YOUR GOAL >> All that should come back is the lines of the data below from the one containing "ou directement des" to the one containing "est composée de", inclusive, exactly as they stand.

ENTRIES SUPPLIED >>
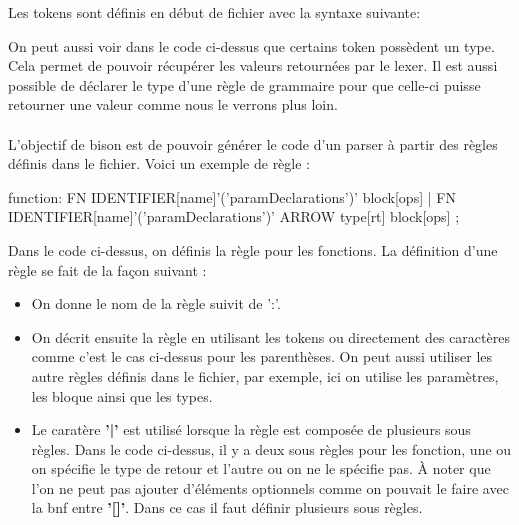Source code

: \documentclass[a4paper]{article}%
\begin{document}
Les tokens sont définis en début de fichier avec la syntaxe suivante:

\begin{code}
\end{code}\leavevmode\newline


On peut aussi voir dans le code ci-dessus que certains token possèdent un type.
Cela permet de pouvoir récupérer les valeurs retournées par le \gls{lexer}. Il est
aussi possible de déclarer le type d'une règle de grammaire pour que celle-ci
puisse retourner une valeur comme nous le verrons plus loin.\\~\\


L'objectif de bison est de pouvoir générer le code d'un \gls{parser} à partir des
règles définis dans le fichier. Voici un exemple de règle :

\begin{code}[language=c++]
function:
        FN IDENTIFIER[name]'('paramDeclarations')' block[ops]
        |
        FN IDENTIFIER[name]'('paramDeclarations')' ARROW type[rt] block[ops]
        ;
\end{code}\leavevmode\newline

Dans le code ci-dessus, on définis la règle pour les fonctions. La définition
d'une règle se fait de la façon suivant :

\begin{itemize}
  \item On donne le nom de la règle suivit de ':'.
  \item On décrit ensuite la règle en utilisant les tokens ou directement des
    caractères comme c'est le cas ci-dessus pour les parenthèses. On peut aussi
    utiliser les autre règles définis dans le fichier, par exemple, ici on
    utilise les paramètres, les bloque ainsi que les types.
  \item Le caratère \textbf{'|'} est utilisé lorsque la règle est composée de
    plusieurs sous règles. Dans le code ci-dessus, il y a deux sous règles pour
    les fonction, une ou on spécifie le type de retour et l'autre ou on ne le
    spécifie pas. À noter que l'on ne peut pas ajouter d'éléments optionnels
    comme on pouvait le faire avec la \gls{bnf} entre \textbf{'[]'}. Dans ce cas
    il faut définir plusieurs sous règles.
\end{itemize}~\\
\end{document}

SOLVED PROBLEM >>
  \item On décrit ensuite la règle en utilisant les tokens ou directement des
    caractères comme c'est le cas ci-dessus pour les parenthèses. On peut aussi
    utiliser les autre règles définis dans le fichier, par exemple, ici on
    utilise les paramètres, les bloque ainsi que les types.
  \item Le caratère \textbf{'|'} est utilisé lorsque la règle est composée de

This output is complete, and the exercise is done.